TCP backpressure
Backpressure in a distributed system allows receiving nodes to notify sending nodes that they temporarily lack the capacity to handle further requests. Without backpressure the receiving node must attempt to handle every request and, if overloaded, must shed load by returning error responses, often causing more work as the sender retries the failed requests.
A very useful (if somewhat misunderstood) feature of TCP is its built-in support for backpressure. Every TCP packet includes a 16-bit window field in its header which indicates how many more bytes the sender can accept. Typically this value is shifted by some number of bits known as the window scale set with a TCP option during the initial handshake (and potentially modified later) as defined in RFC 7323. A node, receiving a stream of data faster than it can handle it, applies backpressure by reducing the window size in its TCP acknowledgements. Crucially, the node may reduce this window size all the way down to zero, indicating that it can handle no more data. This backpressure mechanism is built into the operating system’s TCP implementation and the only thing that an application needs to do to access it is to stop reading data from the socket in question while it is overloaded. Once the overload has passed, the application reads from the socket again which causes the kernel to transmit a packet advertising that the window is open again, inviting the sender to continue sending data.
Infinite patience
One of the misunderstandings about this mechanism is the belief that there must be some kind of timeout after which a connection in the zero-window backpressure state indicates an error condition and should be closed. RFC 1122 says that this is not the case:
A TCP MAY keep its offered receive window closed
indefinitely. As long as the receiving TCP continues to
send acknowledgments in response to the probe segments, the
sending TCP MUST allow the connection to stay open.
There is no need for any timeout here because the zero-window state is actively maintained by the two endpoints: the prospective sender repeatedly sends so-called zero-window probes to which the receiver responds, indicating that both ends remain alive but that the backpressure situation persists. This is essential because when the backpressure is released the receiver sends a single window-open advertisement but this packet may be lost. As long as the sender eventually sends another probe it will eventually discover that the backpressure has been released.

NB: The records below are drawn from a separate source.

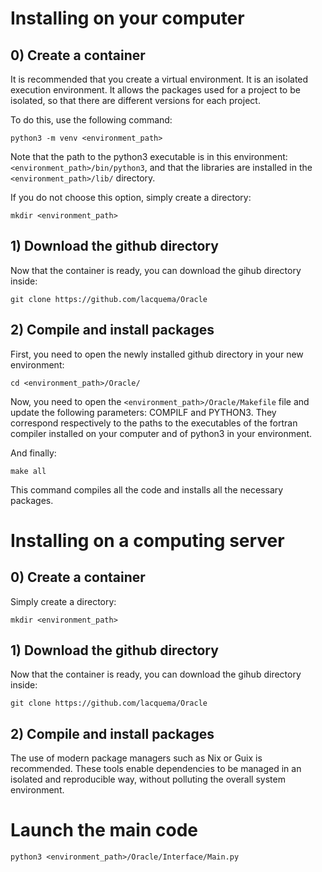 # Installing on your computer

## 0) Create a container

It is recommended that you create a virtual environment. It is an isolated execution environment. It allows the packages used for a project to be isolated, so that there are different versions for each project.

To do this, use the following command: 

`python3 -m venv <environment_path>`

Note that the path to the python3 executable is in this environment: `<environment_path>/bin/python3`, and that the libraries are installed in the `<environment_path>/lib/` directory.

If you do not choose this option, simply create a directory:

`mkdir <environment_path>`


## 1) Download the github directory

Now that the container is ready, you can download the gihub directory inside:

`git clone https://github.com/lacquema/Oracle`


## 2) Compile and install packages

First, you need to open the newly installed github directory in your new environment:

`cd <environment_path>/Oracle/`

Now, you need to open the `<environment_path>/Oracle/Makefile` file and update the following parameters: COMPILF and PYTHON3. They correspond respectively to the paths to the executables of the fortran compiler installed on your computer and of python3 in your environment.

And finally:

`make all`

This command compiles all the code and installs all the necessary packages.




# Installing on a computing server

## 0) Create a container

Simply create a directory:

`mkdir <environment_path>`

## 1) Download the github directory

Now that the container is ready, you can download the gihub directory inside:

`git clone https://github.com/lacquema/Oracle`

## 2) Compile and install packages

The use of modern package managers such as Nix or Guix is recommended. These tools enable dependencies to be managed in an isolated and reproducible way, without polluting the overall system environment.






# Launch the main code

`python3 <environment_path>/Oracle/Interface/Main.py`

These repeated zero-window probes also ensure that the sender eventually detects a network partition by watching for a sufficiently long sequence of consecutive probes to which it has not received a response, as if it were sending TCP keepalives.
Probe timings
RFC 1122 has some recommendations about the exact timings of the zero-window probes:
The transmitting host SHOULD send the first zero-window
probe when a zero window has existed for the retransmission
timeout period (see Section 4.2.2.15), and SHOULD increase
exponentially the interval between successive probes.
[...] Exponential backoff is
recommended, possibly with some maximum interval not
specified here.
In practice a maximum is essential, or else the sender may wait for unreasonably long before discovering that the window has reopened. For example, if it backed off by a factor of 2 on every probe with no maximum and the window-opening packet went undelivered then the sender would effectively wait for twice the length of the backpressure period before discovering that the window has reopened.
But how exactly are these timings calculated?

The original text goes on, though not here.